● **MATERIAL SUPPLIED**:
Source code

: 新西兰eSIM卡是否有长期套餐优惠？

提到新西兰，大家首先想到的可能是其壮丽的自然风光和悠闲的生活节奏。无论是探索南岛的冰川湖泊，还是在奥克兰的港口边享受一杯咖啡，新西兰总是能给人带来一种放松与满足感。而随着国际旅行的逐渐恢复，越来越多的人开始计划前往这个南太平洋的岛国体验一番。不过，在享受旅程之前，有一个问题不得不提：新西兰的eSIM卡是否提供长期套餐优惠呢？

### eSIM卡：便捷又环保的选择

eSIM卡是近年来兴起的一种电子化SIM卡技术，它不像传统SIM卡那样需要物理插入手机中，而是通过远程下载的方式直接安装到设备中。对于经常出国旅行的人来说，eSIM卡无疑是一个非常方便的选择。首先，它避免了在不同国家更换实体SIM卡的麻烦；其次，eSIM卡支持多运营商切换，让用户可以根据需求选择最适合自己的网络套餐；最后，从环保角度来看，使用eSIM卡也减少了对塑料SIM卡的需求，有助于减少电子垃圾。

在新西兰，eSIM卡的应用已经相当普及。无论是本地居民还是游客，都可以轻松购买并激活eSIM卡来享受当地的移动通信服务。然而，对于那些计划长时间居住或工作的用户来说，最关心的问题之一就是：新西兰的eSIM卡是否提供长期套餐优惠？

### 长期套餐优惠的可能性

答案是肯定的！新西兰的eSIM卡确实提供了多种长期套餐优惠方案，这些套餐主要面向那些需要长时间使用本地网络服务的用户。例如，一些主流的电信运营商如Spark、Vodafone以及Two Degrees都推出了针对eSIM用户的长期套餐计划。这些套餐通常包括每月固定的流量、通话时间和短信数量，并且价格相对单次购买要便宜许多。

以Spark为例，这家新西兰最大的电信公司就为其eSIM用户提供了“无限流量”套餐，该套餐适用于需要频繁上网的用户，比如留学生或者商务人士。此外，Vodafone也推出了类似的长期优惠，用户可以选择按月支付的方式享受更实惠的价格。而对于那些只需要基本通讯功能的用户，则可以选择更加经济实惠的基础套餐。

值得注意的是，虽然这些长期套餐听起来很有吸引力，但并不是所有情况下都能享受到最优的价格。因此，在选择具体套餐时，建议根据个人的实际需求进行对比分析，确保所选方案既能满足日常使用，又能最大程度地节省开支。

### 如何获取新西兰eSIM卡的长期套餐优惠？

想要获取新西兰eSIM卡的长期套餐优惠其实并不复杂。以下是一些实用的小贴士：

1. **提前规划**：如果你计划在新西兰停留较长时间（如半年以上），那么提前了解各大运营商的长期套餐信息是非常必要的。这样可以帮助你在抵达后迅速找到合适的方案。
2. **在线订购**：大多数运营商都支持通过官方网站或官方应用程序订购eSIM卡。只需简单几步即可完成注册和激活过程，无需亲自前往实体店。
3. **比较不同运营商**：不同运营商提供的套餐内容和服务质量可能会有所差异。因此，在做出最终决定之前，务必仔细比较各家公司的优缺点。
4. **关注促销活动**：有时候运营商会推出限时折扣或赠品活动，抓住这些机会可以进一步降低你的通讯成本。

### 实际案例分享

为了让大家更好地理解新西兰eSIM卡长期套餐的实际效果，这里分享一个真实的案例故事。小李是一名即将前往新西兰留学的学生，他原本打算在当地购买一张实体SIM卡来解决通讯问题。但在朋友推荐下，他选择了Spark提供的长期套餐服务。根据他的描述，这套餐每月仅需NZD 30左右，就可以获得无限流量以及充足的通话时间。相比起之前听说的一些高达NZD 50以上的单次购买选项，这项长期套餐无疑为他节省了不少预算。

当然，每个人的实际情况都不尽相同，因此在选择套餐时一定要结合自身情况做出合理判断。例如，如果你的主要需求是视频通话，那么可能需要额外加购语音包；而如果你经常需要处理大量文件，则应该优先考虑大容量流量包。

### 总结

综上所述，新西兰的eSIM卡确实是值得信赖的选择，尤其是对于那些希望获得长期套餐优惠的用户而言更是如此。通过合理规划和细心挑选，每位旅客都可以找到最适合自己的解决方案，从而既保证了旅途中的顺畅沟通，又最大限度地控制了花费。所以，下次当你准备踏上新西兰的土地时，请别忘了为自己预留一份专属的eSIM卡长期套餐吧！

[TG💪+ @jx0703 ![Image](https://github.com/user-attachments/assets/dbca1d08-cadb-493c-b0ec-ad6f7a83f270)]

● **WORK INSTRUCTION**:
Keeping each word as it stands, transcribe every entry.

● **ANSWER BOX**:
Source code

: 新西兰eSIM卡是否有长期套餐优惠？

提到新西兰，大家首先想到的可能是其壮丽的自然风光和悠闲的生活节奏。无论是探索南岛的冰川湖泊，还是在奥克兰的港口边享受一杯咖啡，新西兰总是能给人带来一种放松与满足感。而随着国际旅行的逐渐恢复，越来越多的人开始计划前往这个南太平洋的岛国体验一番。不过，在享受旅程之前，有一个问题不得不提：新西兰的eSIM卡是否提供长期套餐优惠呢？

### eSIM卡：便捷又环保的选择

eSIM卡是近年来兴起的一种电子化SIM卡技术，它不像传统SIM卡那样需要物理插入手机中，而是通过远程下载的方式直接安装到设备中。对于经常出国旅行的人来说，eSIM卡无疑是一个非常方便的选择。首先，它避免了在不同国家更换实体SIM卡的麻烦；其次，eSIM卡支持多运营商切换，让用户可以根据需求选择最适合自己的网络套餐；最后，从环保角度来看，使用eSIM卡也减少了对塑料SIM卡的需求，有助于减少电子垃圾。

在新西兰，eSIM卡的应用已经相当普及。无论是本地居民还是游客，都可以轻松购买并激活eSIM卡来享受当地的移动通信服务。然而，对于那些计划长时间居住或工作的用户来说，最关心的问题之一就是：新西兰的eSIM卡是否提供长期套餐优惠？

### 长期套餐优惠的可能性

答案是肯定的！新西兰的eSIM卡确实提供了多种长期套餐优惠方案，这些套餐主要面向那些需要长时间使用本地网络服务的用户。例如，一些主流的电信运营商如Spark、Vodafone以及Two Degrees都推出了针对eSIM用户的长期套餐计划。这些套餐通常包括每月固定的流量、通话时间和短信数量，并且价格相对单次购买要便宜许多。

以Spark为例，这家新西兰最大的电信公司就为其eSIM用户提供了“无限流量”套餐，该套餐适用于需要频繁上网的用户，比如留学生或者商务人士。此外，Vodafone也推出了类似的长期优惠，用户可以选择按月支付的方式享受更实惠的价格。而对于那些只需要基本通讯功能的用户，则可以选择更加经济实惠的基础套餐。

值得注意的是，虽然这些长期套餐听起来很有吸引力，但并不是所有情况下都能享受到最优的价格。因此，在选择具体套餐时，建议根据个人的实际需求进行对比分析，确保所选方案既能满足日常使用，又能最大程度地节省开支。

### 如何获取新西兰eSIM卡的长期套餐优惠？

想要获取新西兰eSIM卡的长期套餐优惠其实并不复杂。以下是一些实用的小贴士：

1. **提前规划**：如果你计划在新西兰停留较长时间（如半年以上），那么提前了解各大运营商的长期套餐信息是非常必要的。这样可以帮助你在抵达后迅速找到合适的方案。
2. **在线订购**：大多数运营商都支持通过官方网站或官方应用程序订购eSIM卡。只需简单几步即可完成注册和激活过程，无需亲自前往实体店。
3. **比较不同运营商**：不同运营商提供的套餐内容和服务质量可能会有所差异。因此，在做出最终决定之前，务必仔细比较各家公司的优缺点。
4. **关注促销活动**：有时候运营商会推出限时折扣或赠品活动，抓住这些机会可以进一步降低你的通讯成本。

### 实际案例分享

为了让大家更好地理解新西兰eSIM卡长期套餐的实际效果，这里分享一个真实的案例故事。小李是一名即将前往新西兰留学的学生，他原本打算在当地购买一张实体SIM卡来解决通讯问题。但在朋友推荐下，他选择了Spark提供的长期套餐服务。根据他的描述，这套餐每月仅需NZD 30左右，就可以获得无限流量以及充足的通话时间。相比起之前听说的一些高达NZD 50以上的单次购买选项，这项长期套餐无疑为他节省了不少预算。

当然，每个人的实际情况都不尽相同，因此在选择套餐时一定要结合自身情况做出合理判断。例如，如果你的主要需求是视频通话，那么可能需要额外加购语音包；而如果你经常需要处理大量文件，则应该优先考虑大容量流量包。

### 总结

综上所述，新西兰的eSIM卡确实是值得信赖的选择，尤其是对于那些希望获得长期套餐优惠的用户而言更是如此。通过合理规划和细心挑选，每位旅客都可以找到最适合自己的解决方案，从而既保证了旅途中的顺畅沟通，又最大限度地控制了花费。所以，下次当你准备踏上新西兰的土地时，请别忘了为自己预留一份专属的eSIM卡长期套餐吧！

[TG💪+ @jx0703 ![Image](https://github.com/user-attachments/assets/dbca1d08-cadb-493c-b0ec-ad6f7a83f270)]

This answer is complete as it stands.